Point limite (Fail Safe) 1964


La defaillance d’un minuscule transistor provoque l’alarme au Strategic Air Command ou sont surveillees les mouvements de tous les avions du monde. Cette defaillance fait croire a l’eixtence d’un engin non identifie. Une escadrille de bombardiers atomiques est envoyee en direction de Moscou.

Torpille
4-75

Intro déjà, boom, prends ça pour commencer…

Ensuite, une entame où quelques hommes commencent à dangereusement graviter autour d’un écran 60’s sensé hyper sophistiqué, les yeux carrément rivés dessus même, et nous derrière qui ne voyons que des dos… C’est le doute brutal : un thriller militaire braqué sur un faux écran qui montre une vague carte et deux trois triangles qui bougent ? impossible, ça marchera pas… J’en ai vu d’autres…

… J’ai eu le malheur de commencer à 1h, pas pu descotcher, il est 3h…

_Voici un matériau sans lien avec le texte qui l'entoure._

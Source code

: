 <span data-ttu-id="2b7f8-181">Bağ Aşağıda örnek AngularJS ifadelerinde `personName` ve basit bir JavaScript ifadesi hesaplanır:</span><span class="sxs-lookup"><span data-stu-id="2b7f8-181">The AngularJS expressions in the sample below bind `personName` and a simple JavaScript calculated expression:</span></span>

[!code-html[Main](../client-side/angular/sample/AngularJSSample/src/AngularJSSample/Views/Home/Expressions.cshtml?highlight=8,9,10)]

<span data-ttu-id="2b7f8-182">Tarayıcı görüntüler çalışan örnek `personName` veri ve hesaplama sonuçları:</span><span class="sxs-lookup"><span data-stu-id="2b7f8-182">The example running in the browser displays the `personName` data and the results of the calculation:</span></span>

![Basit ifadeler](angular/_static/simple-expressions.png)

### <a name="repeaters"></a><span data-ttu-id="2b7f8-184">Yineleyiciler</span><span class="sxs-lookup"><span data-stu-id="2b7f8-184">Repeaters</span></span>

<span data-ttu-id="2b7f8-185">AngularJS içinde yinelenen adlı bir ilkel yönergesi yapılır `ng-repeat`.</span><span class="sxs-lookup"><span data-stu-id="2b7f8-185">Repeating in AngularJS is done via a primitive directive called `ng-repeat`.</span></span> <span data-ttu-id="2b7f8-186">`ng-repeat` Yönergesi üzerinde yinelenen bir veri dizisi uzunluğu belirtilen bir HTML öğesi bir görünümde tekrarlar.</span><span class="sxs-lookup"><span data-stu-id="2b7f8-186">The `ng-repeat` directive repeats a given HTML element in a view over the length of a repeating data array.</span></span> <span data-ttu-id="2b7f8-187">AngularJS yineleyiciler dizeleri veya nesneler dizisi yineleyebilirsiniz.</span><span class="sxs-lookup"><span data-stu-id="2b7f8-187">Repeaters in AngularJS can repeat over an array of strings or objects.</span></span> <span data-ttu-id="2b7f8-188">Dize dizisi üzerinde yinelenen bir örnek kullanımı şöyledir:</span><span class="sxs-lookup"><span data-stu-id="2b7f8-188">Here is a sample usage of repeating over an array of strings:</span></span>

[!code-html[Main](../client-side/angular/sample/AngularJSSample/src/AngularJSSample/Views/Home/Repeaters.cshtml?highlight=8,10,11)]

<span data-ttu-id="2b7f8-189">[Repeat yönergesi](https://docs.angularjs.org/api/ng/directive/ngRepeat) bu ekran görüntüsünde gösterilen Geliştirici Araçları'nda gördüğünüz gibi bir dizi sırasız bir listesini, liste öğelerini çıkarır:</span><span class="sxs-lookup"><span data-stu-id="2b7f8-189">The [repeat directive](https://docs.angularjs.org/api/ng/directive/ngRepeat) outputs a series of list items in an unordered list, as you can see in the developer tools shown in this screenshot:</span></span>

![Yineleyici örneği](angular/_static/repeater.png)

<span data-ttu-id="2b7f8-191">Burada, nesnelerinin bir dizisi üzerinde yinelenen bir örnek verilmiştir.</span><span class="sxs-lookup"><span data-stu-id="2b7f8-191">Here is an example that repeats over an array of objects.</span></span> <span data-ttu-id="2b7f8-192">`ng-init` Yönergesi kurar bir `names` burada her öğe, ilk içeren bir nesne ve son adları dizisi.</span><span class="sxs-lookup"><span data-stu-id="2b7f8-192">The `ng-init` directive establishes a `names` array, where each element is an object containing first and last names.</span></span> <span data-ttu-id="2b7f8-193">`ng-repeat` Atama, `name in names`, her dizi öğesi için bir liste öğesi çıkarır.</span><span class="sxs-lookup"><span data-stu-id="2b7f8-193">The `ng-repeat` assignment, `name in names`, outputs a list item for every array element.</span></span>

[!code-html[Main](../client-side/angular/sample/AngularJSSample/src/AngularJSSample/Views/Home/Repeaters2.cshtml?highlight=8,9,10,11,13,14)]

Avec un découpage d’une précision diabolique, des acteurs à la limite constante de s’évanouir tellement ils sont à fond dedans, trois décors c’est à dire deux pièces et un cockpit en tout et pour tout, le fameux écran Google earth antique omniprésent de bout en bout, quelques téléphones et autres boîtes qui clignotent du même acabit et une poignée de stocks shots d’avions passés en négatif, Sydney Lumet installe parfaitement l’ambiance aujourd’hui bien connue et fait monter la pression avec une précision rare (zoom féroce sur le général Bogan, seul moment de caméra rapide du film) en misant sur la conviction des acteurs et la classe naturelle de sa mise en scène.

Le scénario de guerre froide est connu depuis toujours, même sans avoir vu Folamour, et pourtant ça marche impeccablement et au delà des espérances. Une froideur implacable sert des répliques quasi exclusivement militaro-stratégiques à priori abscons, que nenni, affutées au scalpel et lancées comme des éclairs, une démonstration d’intellects sous pression, en action et en proie aux prises de décision les plus importantes de leurs vies, le tout sur une seule journée. Il y a du Blockbuster là-dessous, le trio principal est au taquet, le Président sans défaut, Henri Fonda magnifiquement crédible, le conseiller cynique, le général responsable, le ministre tendu, le chasseur irréductible, l’ennemi puissant et sournois, l’enjeu mondial, tout y est, mais c’est un huis clos. Pas une seule fois on ne voit cet ennemi. Pas une fois on ne sort de la pièce.

Bluffant. Lumet est décidément très fort.